“These Pretzels Are Making Me Thirsty!”

Before teaching grammar, I had never heard of object complement nouns or object complement adjectives.  I didn’t recognize it as a sentence pattern.

But when I had to teach it, I realized these sentences were EVERYWHERE.

To me, the funny one was “These pretzels are making me thirsty!”  My kids recognize this from the TV show Liv & Maddie, but I recognize it from Seinfeld.

Even if you aren’t a fan of either of these shows, you can see how this exclamation makes a nice sentence pattern for teaching.

So, to introduce this concept to me students, we start with this sentence on the board and we diagram it.

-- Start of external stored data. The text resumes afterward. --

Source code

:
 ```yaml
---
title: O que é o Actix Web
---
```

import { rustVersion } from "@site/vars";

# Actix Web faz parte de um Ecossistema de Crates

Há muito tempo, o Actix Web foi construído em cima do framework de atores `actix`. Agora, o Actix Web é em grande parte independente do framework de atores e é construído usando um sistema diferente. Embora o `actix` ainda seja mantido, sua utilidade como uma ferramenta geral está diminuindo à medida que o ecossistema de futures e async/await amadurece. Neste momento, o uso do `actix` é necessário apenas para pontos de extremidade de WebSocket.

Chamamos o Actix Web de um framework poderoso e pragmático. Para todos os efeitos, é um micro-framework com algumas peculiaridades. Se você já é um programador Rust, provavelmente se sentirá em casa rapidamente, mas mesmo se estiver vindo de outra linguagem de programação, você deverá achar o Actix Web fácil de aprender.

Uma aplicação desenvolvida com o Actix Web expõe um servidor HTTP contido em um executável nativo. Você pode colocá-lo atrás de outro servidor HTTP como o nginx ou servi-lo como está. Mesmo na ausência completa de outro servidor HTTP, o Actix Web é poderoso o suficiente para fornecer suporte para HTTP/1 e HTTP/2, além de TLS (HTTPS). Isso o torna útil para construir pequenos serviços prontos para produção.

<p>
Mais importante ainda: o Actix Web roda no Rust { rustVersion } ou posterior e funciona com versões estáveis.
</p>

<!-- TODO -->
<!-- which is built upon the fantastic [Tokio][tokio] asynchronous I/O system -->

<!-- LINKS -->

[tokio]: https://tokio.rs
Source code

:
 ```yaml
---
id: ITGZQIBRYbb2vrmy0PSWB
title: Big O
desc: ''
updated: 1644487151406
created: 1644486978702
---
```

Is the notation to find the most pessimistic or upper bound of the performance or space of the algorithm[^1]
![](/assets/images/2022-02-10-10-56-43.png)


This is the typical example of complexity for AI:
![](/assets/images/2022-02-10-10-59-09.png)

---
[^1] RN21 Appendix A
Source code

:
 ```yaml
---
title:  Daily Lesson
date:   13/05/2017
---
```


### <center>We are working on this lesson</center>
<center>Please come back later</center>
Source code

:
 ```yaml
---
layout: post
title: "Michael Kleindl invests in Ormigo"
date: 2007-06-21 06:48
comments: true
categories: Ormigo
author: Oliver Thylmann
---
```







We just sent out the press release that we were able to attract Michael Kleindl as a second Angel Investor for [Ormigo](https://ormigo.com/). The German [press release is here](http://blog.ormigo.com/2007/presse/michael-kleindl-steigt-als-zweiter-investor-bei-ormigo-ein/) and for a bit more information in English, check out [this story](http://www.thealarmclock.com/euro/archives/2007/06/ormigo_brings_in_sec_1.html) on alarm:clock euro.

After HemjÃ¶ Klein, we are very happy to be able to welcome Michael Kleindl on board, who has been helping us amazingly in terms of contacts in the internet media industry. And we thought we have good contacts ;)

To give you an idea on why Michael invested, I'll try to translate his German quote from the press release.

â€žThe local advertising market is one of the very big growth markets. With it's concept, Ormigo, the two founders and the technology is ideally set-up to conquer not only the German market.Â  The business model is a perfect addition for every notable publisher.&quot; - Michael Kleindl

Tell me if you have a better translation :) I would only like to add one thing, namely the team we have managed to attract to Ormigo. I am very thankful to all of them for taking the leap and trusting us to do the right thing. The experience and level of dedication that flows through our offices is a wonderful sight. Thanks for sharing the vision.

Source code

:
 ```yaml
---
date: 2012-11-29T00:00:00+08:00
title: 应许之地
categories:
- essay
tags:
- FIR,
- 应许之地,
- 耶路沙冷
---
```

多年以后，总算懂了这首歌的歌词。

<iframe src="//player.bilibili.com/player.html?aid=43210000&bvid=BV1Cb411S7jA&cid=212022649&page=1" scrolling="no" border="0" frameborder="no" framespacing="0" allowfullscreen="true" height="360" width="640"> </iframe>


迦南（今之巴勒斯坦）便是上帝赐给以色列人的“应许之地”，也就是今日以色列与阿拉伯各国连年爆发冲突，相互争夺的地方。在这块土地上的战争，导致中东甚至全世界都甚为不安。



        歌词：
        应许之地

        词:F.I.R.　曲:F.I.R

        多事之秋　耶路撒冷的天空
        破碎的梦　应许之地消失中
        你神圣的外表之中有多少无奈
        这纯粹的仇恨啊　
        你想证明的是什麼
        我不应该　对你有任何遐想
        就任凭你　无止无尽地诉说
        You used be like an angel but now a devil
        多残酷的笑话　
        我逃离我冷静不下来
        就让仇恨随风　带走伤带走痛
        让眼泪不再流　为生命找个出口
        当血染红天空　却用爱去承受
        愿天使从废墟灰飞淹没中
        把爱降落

These pretzels are making me thirsty!


We would point out a few observations in the process:

  • “Are” is  a helping verb.
  • “Thirsty” describes “me,” which is why the line between “thirsty” and “me” slants back toward “me.”
  • Not all verbs will work with this pattern.  “Make” is one of the verbs that works well with this sentence pattern.
  • The pattern is: The subject is making a noun an adjective.
  • The pretzels are making me.  This is not a complete sentence.  That’s why it needs an object complement to make it complete.  The pretzels are making me what? thirsty
  • The sentence does not fit the other patterns.  “Me” could not be an indirect object.  (“These pretzels are making thirsty to me” does not make sense.)


After these observations have been made, we play a round (or two) of pass the board.

On their individual white boards (or paper), students all write “These” followed by a plural noun.

They pass the board to the right.  They all write the verb.  In this case, the verb is fairly limited.  They could all write “are making” or possibly change the tense (were making, had been making, made, make, etc).

They pass the board again.  They all write a person’s name or a pronoun.  You could also change it up and write an animal instead.

They all pass the board and write an adjective.  They add punctuation to the end and diagram the sentence on their own board. (The model sentence could still be on the main board at this time.)  I let the students read their sentences out loud.  We usually get a few laughs at the sentences they create.


I like this activity because the sentences follow a predictable pattern but the students have to diagram their own individual sentence instead of just copying the one on the main whiteboard.

As time allows, we might continue to pass the board, adding prepositional phrases, adjectives, or clauses.

After I began teaching these sentence patterns, I found that they were common in Scripture as well.